- What you have to do: Retrieve all lines below that have the string "Gaussian".
+ + + + + + +
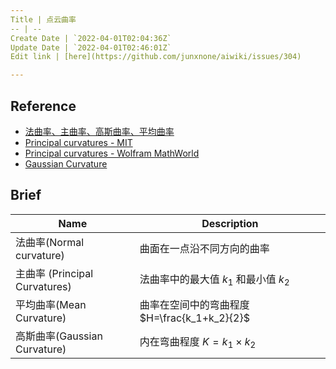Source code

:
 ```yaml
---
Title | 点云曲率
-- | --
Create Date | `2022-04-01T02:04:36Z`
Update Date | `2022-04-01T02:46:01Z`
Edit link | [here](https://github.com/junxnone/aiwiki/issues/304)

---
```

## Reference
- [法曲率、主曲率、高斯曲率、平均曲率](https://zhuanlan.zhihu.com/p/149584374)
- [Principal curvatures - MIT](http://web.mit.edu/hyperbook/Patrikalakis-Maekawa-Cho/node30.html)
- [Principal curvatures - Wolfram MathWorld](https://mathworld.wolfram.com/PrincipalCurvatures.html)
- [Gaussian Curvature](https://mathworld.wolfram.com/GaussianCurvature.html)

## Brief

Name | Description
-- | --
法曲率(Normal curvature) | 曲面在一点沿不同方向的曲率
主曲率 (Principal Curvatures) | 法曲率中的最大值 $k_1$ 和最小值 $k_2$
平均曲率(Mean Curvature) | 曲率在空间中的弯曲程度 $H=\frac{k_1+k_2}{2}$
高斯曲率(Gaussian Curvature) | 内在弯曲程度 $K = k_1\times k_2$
+ + + + + + +
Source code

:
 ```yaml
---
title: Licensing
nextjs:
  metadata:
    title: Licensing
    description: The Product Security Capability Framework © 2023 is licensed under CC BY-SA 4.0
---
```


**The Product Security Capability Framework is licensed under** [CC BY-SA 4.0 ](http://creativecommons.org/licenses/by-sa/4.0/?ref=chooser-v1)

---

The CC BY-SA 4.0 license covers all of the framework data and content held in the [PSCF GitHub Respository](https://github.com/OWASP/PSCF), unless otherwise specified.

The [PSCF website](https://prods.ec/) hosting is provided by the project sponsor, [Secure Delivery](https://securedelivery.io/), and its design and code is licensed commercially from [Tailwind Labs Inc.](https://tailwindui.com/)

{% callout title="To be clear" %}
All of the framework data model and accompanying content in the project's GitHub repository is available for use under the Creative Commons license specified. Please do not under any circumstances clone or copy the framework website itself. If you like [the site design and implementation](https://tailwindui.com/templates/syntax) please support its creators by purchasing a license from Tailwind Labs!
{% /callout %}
+ + + + + + +
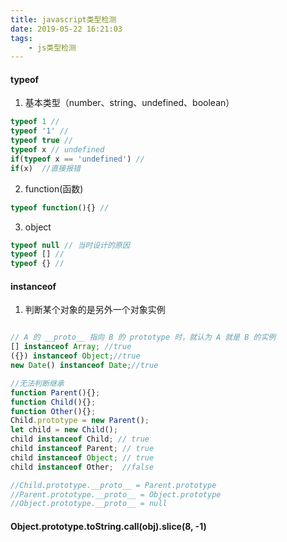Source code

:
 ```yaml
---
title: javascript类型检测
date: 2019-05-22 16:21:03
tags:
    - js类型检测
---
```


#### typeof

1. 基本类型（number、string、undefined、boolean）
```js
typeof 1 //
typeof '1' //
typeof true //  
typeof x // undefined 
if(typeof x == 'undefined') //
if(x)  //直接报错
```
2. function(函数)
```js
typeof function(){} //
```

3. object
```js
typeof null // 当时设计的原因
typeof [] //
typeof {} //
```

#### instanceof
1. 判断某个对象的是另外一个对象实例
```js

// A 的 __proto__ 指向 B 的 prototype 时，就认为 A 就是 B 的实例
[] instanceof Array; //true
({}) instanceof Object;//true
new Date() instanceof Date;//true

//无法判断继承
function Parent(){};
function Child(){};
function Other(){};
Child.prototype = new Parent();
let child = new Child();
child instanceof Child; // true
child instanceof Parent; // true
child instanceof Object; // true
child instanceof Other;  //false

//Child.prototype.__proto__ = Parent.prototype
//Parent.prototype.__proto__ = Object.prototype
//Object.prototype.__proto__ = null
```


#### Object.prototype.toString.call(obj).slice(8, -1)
+ + + + + + +
- Written response:
- [Gaussian Curvature](https://mathworld.wolfram.com/GaussianCurvature.html)
高斯曲率(Gaussian Curvature) | 内在弯曲程度 $K = k_1\times k_2$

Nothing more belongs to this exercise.